Escitalopram (Lexapro)

This agent is an SSRI and an S-enantiomer of citalopram that is used for the treatment of depression. Escitalopram enhances serotonin activity because of selective reuptake inhibition at the neuronal membrane. Its mechanism of action is thought to be the potentiation of serotonergic activity in the central nervous system (CNS) through the inhibition of CNS neuronal reuptake of serotonin. The onset of depression relief may occur after 1-2 weeks, which is faster than the relief obtained from other antidepressants.

Fluoxetine (Prozac)

Fluoxetine it selectively inhibits presynaptic serotonin reuptake with minimal or no effect on the reuptake of norepinephrine or dopamine.

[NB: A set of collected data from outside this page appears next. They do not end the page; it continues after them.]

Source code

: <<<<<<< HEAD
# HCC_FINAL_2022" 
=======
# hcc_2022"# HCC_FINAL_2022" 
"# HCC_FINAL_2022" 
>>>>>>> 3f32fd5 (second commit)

Fluoxetine may cause more gastrointestinal adverse effects than other SSRIs now currently available. The drug may be administered in 1 dose or in divided doses. The presence of food does not appreciably alter levels of the medication. Fluoxetine may take up to 4-6 weeks to achieve steady state levels, as it has the longest half-life (72 h).

Fluoxetine's long half-life is an advantage and a drawback. If fluoxetine works well, an occasional missed dose is not a problem; if problems occur, eliminating all active metabolites takes a long time. The choice depends on adverse effects and drug interactions. Adverse effects of SSRIs seem to be quite idiosyncratic; thus, relatively few reasons exist to prefer one over another at this point if dosing is started at a conservative level and advanced as tolerated.

Fluvoxamine (Luvox CR)

Fluvoxamine enhances serotonin activity due to selective reuptake inhibition at the neuronal membrane. It does not significantly bind to alpha-adrenergic, histamine, or cholinergic receptors and thus has fewer adverse effects than do tricyclic antidepressants.

Fluvoxamine has been shown to reduce repetitive thoughts, maladaptive behaviors, and aggression and to increase social relatedness and language use.

Sertraline (Zoloft)

Zoloft selectively inhibits presynaptic serotonin reuptake. It is indicated for obsessive-compulsive disorder in children aged 6-17 years.

Paroxetine (Paxil, Pexeva)

This would be unlabeled use. Paroxetine is a potent selective inhibitor of neuronal serotonin reuptake. It also has a weak effect on norepinephrine and dopamine neuronal reuptake.

For maintenance dosing, make dosage adjustments to maintain patient on lowest effective dosage, and reassess the patient periodically to determine the need for continued treatment.